**Provided data**
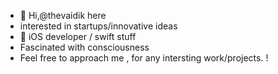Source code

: - 👋 Hi,@thevaidik here 
-  interested in startups/innovative ideas
- 🍎 iOS developer / swift stuff
- Fascinated with consciousness 
- Feel free to approach me , for any intersting work/projects. !


<!---
thevaidik/thevaidik is a ✨ special ✨ repository because its `README.md` (this file) appears on your GitHub profile.
You can click the Preview link to take a look at your changes. this is comment
--->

**What the task asks**
When you return the listing, keep it exact and omit any pictures it holds.

**Task output**
Source code

: - 👋 Hi,@thevaidik here 
-  interested in startups/innovative ideas
- 🍎 iOS developer / swift stuff
- Fascinated with consciousness 
- Feel free to approach me , for any intersting work/projects. !


<!---
thevaidik/thevaidik is a ✨ special ✨ repository because its `README.md` (this file) appears on your GitHub profile.
You can click the Preview link to take a look at your changes. this is comment
--->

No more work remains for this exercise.